Support for convert to stdout

Question

Support for convert to stdout

bdon opened this issue 10 months ago · comments

I'd like to do something like this:

gpq convert Cairo_Governorate.parquet --stdout --to=geojson | tippecanoe -o Cairo_Governorate.pmtiles --drop-densest-as-needed

Would this functionality be useful? It would require some changes in convert.go to allow for a blank positional output argument.

Tim Schaub · Answer 1 · Tue Sep 26 2023 05:04:51 GMT+0800 (China Standard Time)

Hey @bdon - nice idea. I put together #79 to make all the commands optionally work with stdin/stdout.

If you omit the output arg in the convert command, it writes to stdout. Not as explicit as a --stdout arg. Hopefully isn't trying to be too tricky.

Brandon Liu · Answer 2 · Tue Sep 26 2023 08:27:50 GMT+0800 (China Standard Time)

All together!

curl https://data.source.coop/cholmes/google-open-buildings/geoparquet-admin1/country=EGY/Cairo_Governorate.parquet | ./gpq convert --from=geoparquet --to=geojson | tippecanoe -o buildings.pmtiles --force --drop-densest-as-needed

Tim Schaub · Answer 3 · Tue Sep 26 2023 11:12:07 GMT+0800 (China Standard Time)

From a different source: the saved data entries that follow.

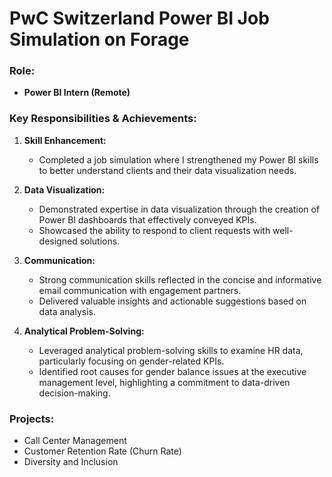 # PwC Switzerland Power BI Job Simulation on Forage

### Role:
- **Power BI Intern (Remote)**

### Key Responsibilities & Achievements:

1. **Skill Enhancement:**
   - Completed a job simulation where I strengthened my Power BI skills to better understand clients and their data visualization needs.

2. **Data Visualization:**
   - Demonstrated expertise in data visualization through the creation of Power BI dashboards that effectively conveyed KPIs.
   - Showcased the ability to respond to client requests with well-designed solutions.

3. **Communication:**
   - Strong communication skills reflected in the concise and informative email communication with engagement partners.
   - Delivered valuable insights and actionable suggestions based on data analysis.

4. **Analytical Problem-Solving:**
   - Leveraged analytical problem-solving skills to examine HR data, particularly focusing on gender-related KPIs.
   - Identified root causes for gender balance issues at the executive management level, highlighting a commitment to data-driven decision-making.

### Projects:
- Call Center Management
- Customer Retention Rate (Churn Rate)
- Diversity and Inclusion

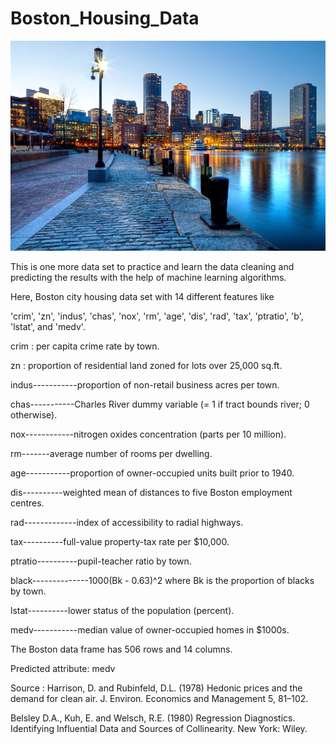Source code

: # Boston_Housing_Data
![](boston.jpg)

This is one more data set to practice and learn the data cleaning and predicting the results with the help of machine learning algorithms.

Here, Boston city housing data set with 14 different features like

'crim', 'zn', 'indus', 'chas', 'nox', 'rm', 'age', 'dis', 'rad', 'tax',
       'ptratio', 'b', 'lstat', and 'medv'.
       
       
crim  : per capita crime rate by town.

zn    : proportion of residential land zoned for lots over 25,000 sq.ft.

indus-----------proportion of non-retail business acres per town.

chas-----------Charles River dummy variable (= 1 if tract bounds river; 0 otherwise).

nox------------nitrogen oxides concentration (parts per 10 million).

rm-------average number of rooms per dwelling.

age-----------proportion of owner-occupied units built prior to 1940.

dis----------weighted mean of distances to five Boston employment centres.

rad-------------index of accessibility to radial highways.

tax----------full-value property-tax rate per $10,000.

ptratio----------pupil-teacher ratio by town.

black--------------1000(Bk - 0.63)^2 where Bk is the proportion of blacks by town.

lstat----------lower status of the population (percent).

medv-----------median value of owner-occupied homes in $1000s.


The Boston data frame has 506 rows and 14 columns.

Predicted attribute: medv


Source :
Harrison, D. and Rubinfeld, D.L. (1978) Hedonic prices and the demand for clean air. J. Environ. Economics and Management 5, 81–102.

Belsley D.A., Kuh, E. and Welsch, R.E. (1980) Regression Diagnostics. Identifying Influential Data and Sources of Collinearity. New York: Wiley.
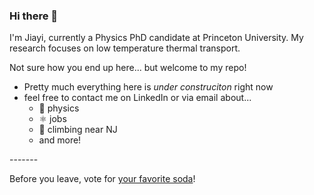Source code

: ### Hi there 🍺

I'm Jiayi, currently a Physics PhD candidate at Princeton University. My research focuses on low temperature thermal transport.

Not sure how you end up here... but welcome to my repo!

  - Pretty much everything here is _under construciton_ right now
  - feel free to contact me on LinkedIn or via email about...
      - 🧲 physics
      - ⚛️ jobs
      - 🧗 climbing near NJ
      - and more!

\-------

Before you leave, vote for [your favorite soda](https://github.com/jiayihW2C/jiayihW2C/discussions/1)!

Included in the v0.15.0 release (brew update && brew install planetlabs/tap/gpq or download from the release page).

Tim Schaub · Answer 4 · Tue Sep 26 2023 11:23:30 GMT+0800 (China Standard Time)

@bdon - you'll probably notice that this needs to buffer the whole file since the Parquet metadata is in the footer. But that suggests another enhancement - to accept a URL for the input. Then if ranged reads are supported, the metadata could be read first (and then maybe only buffer one data page at a time).

Brandon Liu · Answer 5 · Tue Sep 26 2023 11:34:40 GMT+0800 (China Standard Time)

@tschaub have you looked into using https://gocloud.dev for reading Parquet?

For https://github.com/protomaps/go-pmtiles/blob/main/pmtiles/extract.go#L276 I use only the blob functionality, but that means it supports GCP, Azure, and S3-compatible blob storage with credentials out of the box. I had to add a layer of abstraction to handle public unauthenticated HTTP URLs but it was otherwise simple.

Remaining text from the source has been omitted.